All lines from the one containing "所谓 min heap" to the end of the entries below must be output exactly, and no other lines.

■ **Stored items from a collection**
■ ■ ■ ■ ■

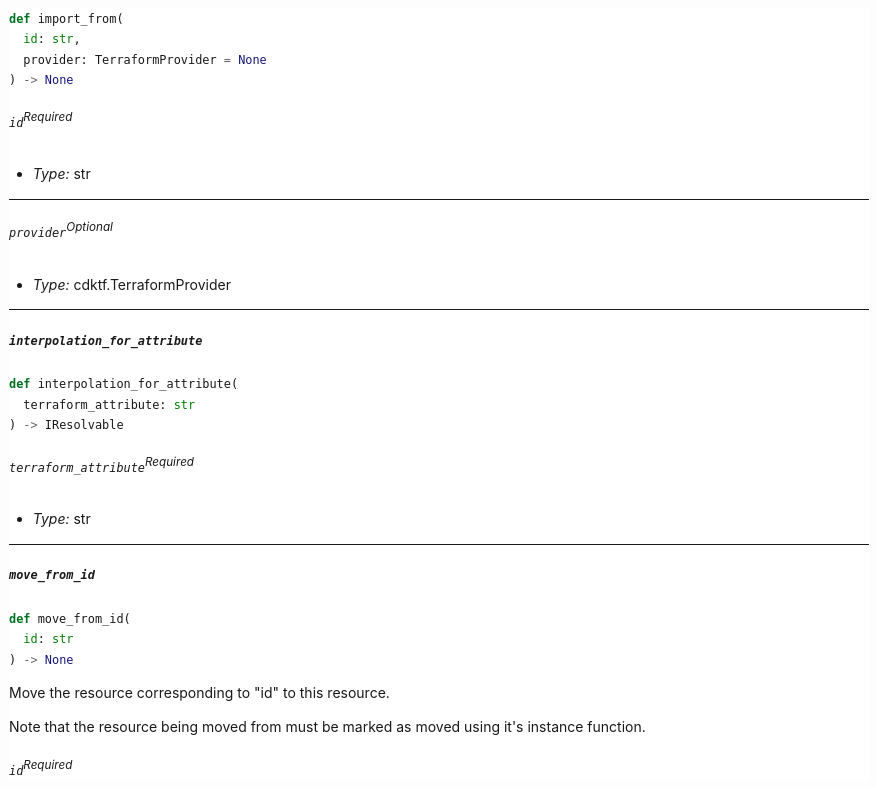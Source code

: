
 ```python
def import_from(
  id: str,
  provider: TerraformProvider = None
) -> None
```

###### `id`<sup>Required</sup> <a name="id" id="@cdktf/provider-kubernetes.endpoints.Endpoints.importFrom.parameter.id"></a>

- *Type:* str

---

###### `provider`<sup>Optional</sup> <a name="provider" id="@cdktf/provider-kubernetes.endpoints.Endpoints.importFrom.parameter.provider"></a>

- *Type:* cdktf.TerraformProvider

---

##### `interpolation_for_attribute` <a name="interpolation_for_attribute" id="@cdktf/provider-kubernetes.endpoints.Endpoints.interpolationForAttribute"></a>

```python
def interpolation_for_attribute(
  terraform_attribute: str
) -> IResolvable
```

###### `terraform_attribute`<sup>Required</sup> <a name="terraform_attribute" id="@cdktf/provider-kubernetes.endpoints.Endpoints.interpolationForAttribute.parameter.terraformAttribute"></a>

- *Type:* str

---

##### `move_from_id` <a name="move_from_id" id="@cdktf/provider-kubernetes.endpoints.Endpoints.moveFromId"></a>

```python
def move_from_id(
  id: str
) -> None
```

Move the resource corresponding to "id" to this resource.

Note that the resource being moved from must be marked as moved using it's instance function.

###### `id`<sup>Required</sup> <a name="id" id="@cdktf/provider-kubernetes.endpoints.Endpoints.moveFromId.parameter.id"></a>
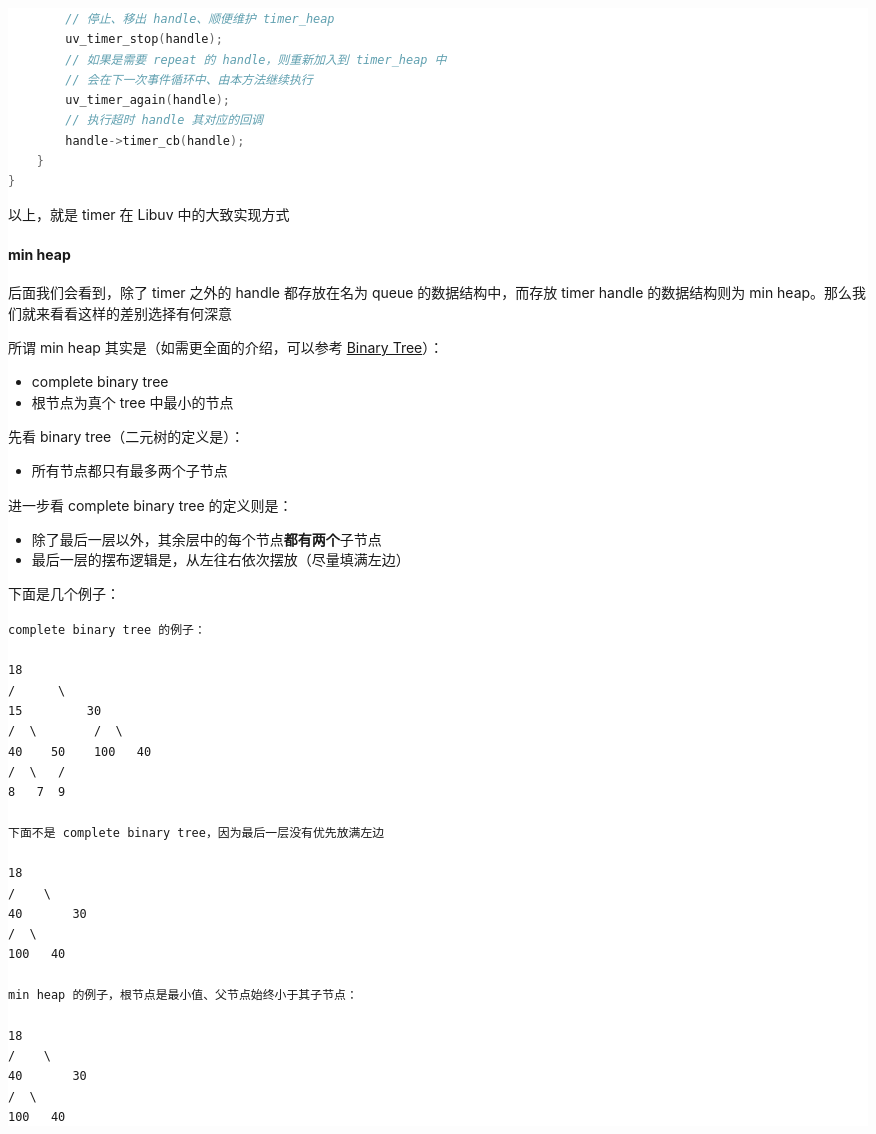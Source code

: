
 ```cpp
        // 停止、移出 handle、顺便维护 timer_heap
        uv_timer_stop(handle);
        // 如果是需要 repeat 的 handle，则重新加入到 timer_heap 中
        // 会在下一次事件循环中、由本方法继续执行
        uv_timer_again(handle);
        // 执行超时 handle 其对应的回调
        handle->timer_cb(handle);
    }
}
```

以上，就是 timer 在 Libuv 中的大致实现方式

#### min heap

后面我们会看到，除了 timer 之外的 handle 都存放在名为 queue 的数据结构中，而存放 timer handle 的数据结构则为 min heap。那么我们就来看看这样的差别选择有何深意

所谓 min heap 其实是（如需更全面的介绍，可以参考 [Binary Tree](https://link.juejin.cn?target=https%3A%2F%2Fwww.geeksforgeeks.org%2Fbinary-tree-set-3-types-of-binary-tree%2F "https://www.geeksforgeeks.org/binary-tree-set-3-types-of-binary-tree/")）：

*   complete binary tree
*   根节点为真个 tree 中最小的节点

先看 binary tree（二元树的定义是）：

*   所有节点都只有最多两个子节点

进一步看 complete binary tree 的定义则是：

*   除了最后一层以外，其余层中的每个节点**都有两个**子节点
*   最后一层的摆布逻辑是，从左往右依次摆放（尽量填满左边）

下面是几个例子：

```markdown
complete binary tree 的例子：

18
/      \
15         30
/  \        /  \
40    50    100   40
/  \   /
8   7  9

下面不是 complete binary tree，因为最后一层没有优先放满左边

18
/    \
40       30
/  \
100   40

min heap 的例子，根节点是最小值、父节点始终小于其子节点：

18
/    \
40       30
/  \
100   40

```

■ ■ ■ ■ ■

■ **OUTPUT BELOW**
所谓 min heap 其实是（如需更全面的介绍，可以参考 [Binary Tree](https://link.juejin.cn?target=https%3A%2F%2Fwww.geeksforgeeks.org%2Fbinary-tree-set-3-types-of-binary-tree%2F "https://www.geeksforgeeks.org/binary-tree-set-3-types-of-binary-tree/")）：

*   complete binary tree
*   根节点为真个 tree 中最小的节点

先看 binary tree（二元树的定义是）：

*   所有节点都只有最多两个子节点

进一步看 complete binary tree 的定义则是：

*   除了最后一层以外，其余层中的每个节点**都有两个**子节点
*   最后一层的摆布逻辑是，从左往右依次摆放（尽量填满左边）

下面是几个例子：

```markdown
complete binary tree 的例子：

18
/      \
15         30
/  \        /  \
40    50    100   40
/  \   /
8   7  9

下面不是 complete binary tree，因为最后一层没有优先放满左边

18
/    \
40       30
/  \
100   40

min heap 的例子，根节点是最小值、父节点始终小于其子节点：

18
/    \
40       30
/  \
100   40

```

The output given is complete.